A woman cannot make the culture more aware by saying ‘Change.’

But she can change her own attitude toward herself, thereby causing devaluing projections to glance off. She does this by taking back her body. By not forsaking the joy of her natural body, by not purchasing the popular illusion that happiness is only bestowed on those of a certain configuration or age, by not waiting or holding back to do anything, and by taking back her real life, and living it full bore, all stops out. This dynamic self-acceptance and self-esteem are what begins to change attitudes in the culture.

The Power of the Haunches

What constitutes a healthy body in the instinctual world? At the most basic level—the breast, the belly, anywhere there is skin, anywhere there are neurons to transmit feeling— the issue is not what shape, what size, what colour, what age, but does it feel, does it work as it is meant to, can we respond, do we feel a range, a spectrum of feeling? Is it afraid, paralysed by pain or fear, anesthetized by old trauma, or does it have its own music, is it listening, like Baubo, through the belly, is it looking with its many ways of seeing? I had two watershed experiences when I was in my early twenties, experiences that went against everything I had been taught about body up to then. While at a women’s weeklong gathering and at night at the fire near the hot springs, I saw a naked woman of about thirty-five; her breasts were emptied out by childbearing, her belly striated from birthing children. I was very young, and I remember feeling sorry for the assaults on her fair and thin skin. Someone was playing maracas and drums, and she began to dance, her hair, her breasts, her skin, her limbs all moving in different directions. How beautiful she was, how vital. Her grace was heartbreaking.

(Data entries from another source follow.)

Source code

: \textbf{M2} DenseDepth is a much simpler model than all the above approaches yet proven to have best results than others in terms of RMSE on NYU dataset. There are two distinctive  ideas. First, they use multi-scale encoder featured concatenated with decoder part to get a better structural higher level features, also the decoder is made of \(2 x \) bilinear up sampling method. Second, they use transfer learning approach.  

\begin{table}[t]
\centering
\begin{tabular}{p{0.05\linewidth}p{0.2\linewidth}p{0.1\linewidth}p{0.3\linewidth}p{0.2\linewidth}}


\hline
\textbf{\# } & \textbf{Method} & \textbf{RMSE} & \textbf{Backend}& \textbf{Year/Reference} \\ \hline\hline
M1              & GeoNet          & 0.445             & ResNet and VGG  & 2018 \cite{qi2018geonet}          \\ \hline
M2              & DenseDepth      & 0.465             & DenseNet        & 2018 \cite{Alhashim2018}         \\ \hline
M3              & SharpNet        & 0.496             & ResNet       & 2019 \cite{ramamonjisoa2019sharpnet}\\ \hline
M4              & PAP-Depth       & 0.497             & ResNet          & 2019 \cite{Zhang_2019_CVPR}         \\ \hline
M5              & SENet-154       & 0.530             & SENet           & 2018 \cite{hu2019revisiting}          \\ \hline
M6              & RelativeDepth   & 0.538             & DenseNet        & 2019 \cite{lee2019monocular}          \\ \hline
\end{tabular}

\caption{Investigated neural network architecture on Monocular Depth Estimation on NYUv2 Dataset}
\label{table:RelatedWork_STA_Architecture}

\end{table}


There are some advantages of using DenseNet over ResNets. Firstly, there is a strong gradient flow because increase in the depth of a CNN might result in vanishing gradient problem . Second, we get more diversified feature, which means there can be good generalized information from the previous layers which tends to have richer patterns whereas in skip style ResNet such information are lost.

I had always smiled at that phrase, ‘fire in her loins.’ But that night I saw it. I saw the power in her haunches. I saw what I had been taught to ignore, the power of a woman’s body when it is animated from the inside. Almost three decades later, I can still see her dancing in the night, and I am still struck by the power of body. The second awakening involved a much older woman. Her hips were, according to common standard, too pear-shaped, her bosom very tiny in comparison, and she had thin purply little veins all over her thighs, a long scar from a serious surgery going around her body from rib cage to spine in the manner in which apples are peeled. Her waist was perhaps four hands wide. It was a mystery then why the men buzzed about her as though she were honeycomb. They wanted to take a bite out of her pear thighs, they wanted to lick that scar, hold that chest, lay their cheeks upon her spidery veins. Her smile was dazzling, her gait so beautiful, and when her eyes looked, they truly took in what they were looking at I saw again what I had been taught to ignore, the power in the body. The cultural power of the body is its beauty, but power in the body is rare, for most have chased it away with their torture of or embarrassment by the flesh. It is in this light that the wildish woman can inquire into the numinosity of her own body and understand it not as a dumbbell that we are sentenced to carry for life, not as a beast of burden, pampered or otherwise, who carries us around for life, but a series of doors and dreams and poems through which we can learn and know all manner of things. In the wild psyche, body is understood as a being in its own right, one who loves us, depends on us, one to whom we are sometimes mother, and who sometimes is mother to us.